▶ Exercise requirements: Write the lines out again, from the top of the material to the line containing "coordinates $(y,s)$, write", pictures excluded.

▶ Provided records:
********************

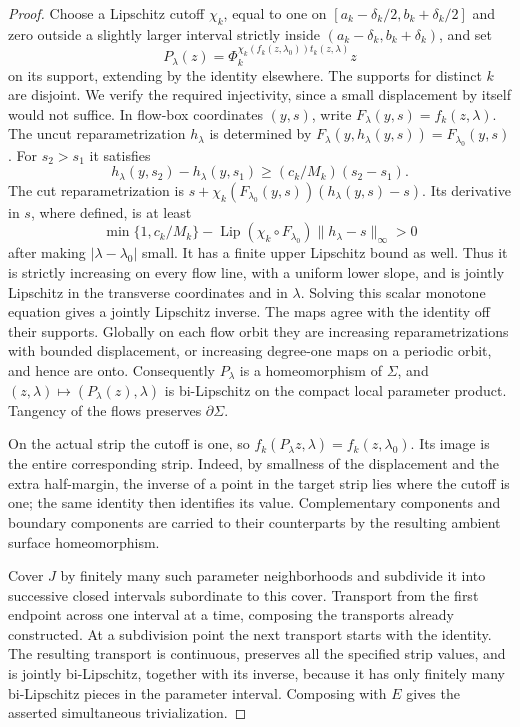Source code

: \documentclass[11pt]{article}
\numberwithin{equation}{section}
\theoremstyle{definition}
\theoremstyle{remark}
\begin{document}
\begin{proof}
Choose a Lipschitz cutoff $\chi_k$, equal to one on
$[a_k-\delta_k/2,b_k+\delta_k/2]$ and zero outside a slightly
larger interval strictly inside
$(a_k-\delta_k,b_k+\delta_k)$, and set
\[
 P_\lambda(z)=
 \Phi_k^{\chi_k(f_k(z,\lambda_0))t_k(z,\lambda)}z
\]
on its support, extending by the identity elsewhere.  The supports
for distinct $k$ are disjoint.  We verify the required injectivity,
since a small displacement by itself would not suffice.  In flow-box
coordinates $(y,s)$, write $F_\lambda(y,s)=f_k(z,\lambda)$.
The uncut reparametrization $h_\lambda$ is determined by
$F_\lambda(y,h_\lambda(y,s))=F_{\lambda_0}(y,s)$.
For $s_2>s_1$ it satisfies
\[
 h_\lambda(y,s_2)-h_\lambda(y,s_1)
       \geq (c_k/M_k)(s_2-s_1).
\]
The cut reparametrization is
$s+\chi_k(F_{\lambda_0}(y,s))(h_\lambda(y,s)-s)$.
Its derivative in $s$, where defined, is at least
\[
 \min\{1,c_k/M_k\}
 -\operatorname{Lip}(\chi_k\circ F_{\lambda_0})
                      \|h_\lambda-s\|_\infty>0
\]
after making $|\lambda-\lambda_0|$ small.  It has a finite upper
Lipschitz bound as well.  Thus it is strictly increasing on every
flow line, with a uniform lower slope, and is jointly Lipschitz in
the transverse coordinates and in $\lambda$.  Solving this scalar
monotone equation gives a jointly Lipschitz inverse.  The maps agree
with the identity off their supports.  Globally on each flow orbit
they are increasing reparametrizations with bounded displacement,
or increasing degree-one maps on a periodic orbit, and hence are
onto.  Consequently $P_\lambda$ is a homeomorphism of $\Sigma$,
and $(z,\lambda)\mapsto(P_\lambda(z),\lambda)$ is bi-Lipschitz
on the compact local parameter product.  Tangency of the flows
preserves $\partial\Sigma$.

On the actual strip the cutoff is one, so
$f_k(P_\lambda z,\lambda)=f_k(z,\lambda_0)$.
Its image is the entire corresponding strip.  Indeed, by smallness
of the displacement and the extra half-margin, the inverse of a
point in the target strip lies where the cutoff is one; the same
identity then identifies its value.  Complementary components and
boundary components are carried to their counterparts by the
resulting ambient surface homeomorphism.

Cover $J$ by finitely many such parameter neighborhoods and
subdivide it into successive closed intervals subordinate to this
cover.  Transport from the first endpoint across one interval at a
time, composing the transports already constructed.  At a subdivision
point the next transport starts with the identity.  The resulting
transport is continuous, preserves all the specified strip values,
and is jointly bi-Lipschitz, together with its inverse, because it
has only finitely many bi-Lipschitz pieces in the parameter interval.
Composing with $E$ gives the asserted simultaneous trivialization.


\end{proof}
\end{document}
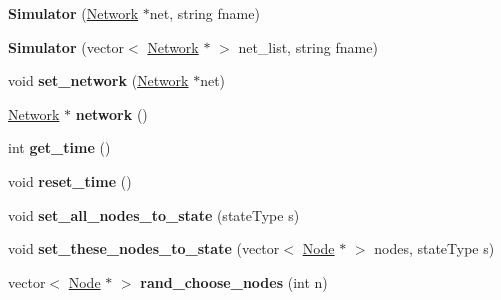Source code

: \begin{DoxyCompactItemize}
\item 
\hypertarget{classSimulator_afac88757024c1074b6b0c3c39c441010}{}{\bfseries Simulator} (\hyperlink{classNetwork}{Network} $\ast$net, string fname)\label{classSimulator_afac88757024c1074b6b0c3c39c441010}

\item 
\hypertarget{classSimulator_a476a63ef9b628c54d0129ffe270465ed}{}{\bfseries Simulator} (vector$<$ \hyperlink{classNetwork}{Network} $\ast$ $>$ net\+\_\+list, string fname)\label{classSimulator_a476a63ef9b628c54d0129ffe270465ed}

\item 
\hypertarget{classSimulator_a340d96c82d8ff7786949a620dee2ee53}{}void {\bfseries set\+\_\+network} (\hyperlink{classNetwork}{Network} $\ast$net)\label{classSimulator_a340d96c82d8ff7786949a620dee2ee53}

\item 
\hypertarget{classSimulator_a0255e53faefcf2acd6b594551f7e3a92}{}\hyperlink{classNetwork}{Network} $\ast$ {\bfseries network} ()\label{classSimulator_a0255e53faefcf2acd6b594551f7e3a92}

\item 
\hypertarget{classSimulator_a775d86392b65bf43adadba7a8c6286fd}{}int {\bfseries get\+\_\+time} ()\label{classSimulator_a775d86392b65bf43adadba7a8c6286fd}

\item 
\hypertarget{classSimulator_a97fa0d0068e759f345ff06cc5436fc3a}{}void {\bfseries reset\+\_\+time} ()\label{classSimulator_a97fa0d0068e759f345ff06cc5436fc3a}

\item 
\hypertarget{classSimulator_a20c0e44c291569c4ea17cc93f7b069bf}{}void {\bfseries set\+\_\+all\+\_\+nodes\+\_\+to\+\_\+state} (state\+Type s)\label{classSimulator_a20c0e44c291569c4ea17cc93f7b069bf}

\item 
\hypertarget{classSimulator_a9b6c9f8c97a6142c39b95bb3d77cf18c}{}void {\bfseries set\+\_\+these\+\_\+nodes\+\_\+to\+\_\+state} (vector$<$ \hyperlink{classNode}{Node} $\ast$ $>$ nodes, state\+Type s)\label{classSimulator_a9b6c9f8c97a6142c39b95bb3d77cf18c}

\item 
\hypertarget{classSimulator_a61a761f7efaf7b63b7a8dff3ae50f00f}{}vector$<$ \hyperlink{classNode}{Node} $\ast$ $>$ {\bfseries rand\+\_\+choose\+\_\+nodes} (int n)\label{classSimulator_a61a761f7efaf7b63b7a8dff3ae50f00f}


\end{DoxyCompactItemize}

********************

▶ Output of the exercise:
Source code

: \documentclass[11pt]{article}
\numberwithin{equation}{section}
\theoremstyle{definition}
\theoremstyle{remark}
\begin{document}
\begin{proof}
Choose a Lipschitz cutoff $\chi_k$, equal to one on
$[a_k-\delta_k/2,b_k+\delta_k/2]$ and zero outside a slightly
larger interval strictly inside
$(a_k-\delta_k,b_k+\delta_k)$, and set
\[
 P_\lambda(z)=
 \Phi_k^{\chi_k(f_k(z,\lambda_0))t_k(z,\lambda)}z
\]
on its support, extending by the identity elsewhere.  The supports
for distinct $k$ are disjoint.  We verify the required injectivity,
since a small displacement by itself would not suffice.  In flow-box
coordinates $(y,s)$, write $F_\lambda(y,s)=f_k(z,\lambda)$.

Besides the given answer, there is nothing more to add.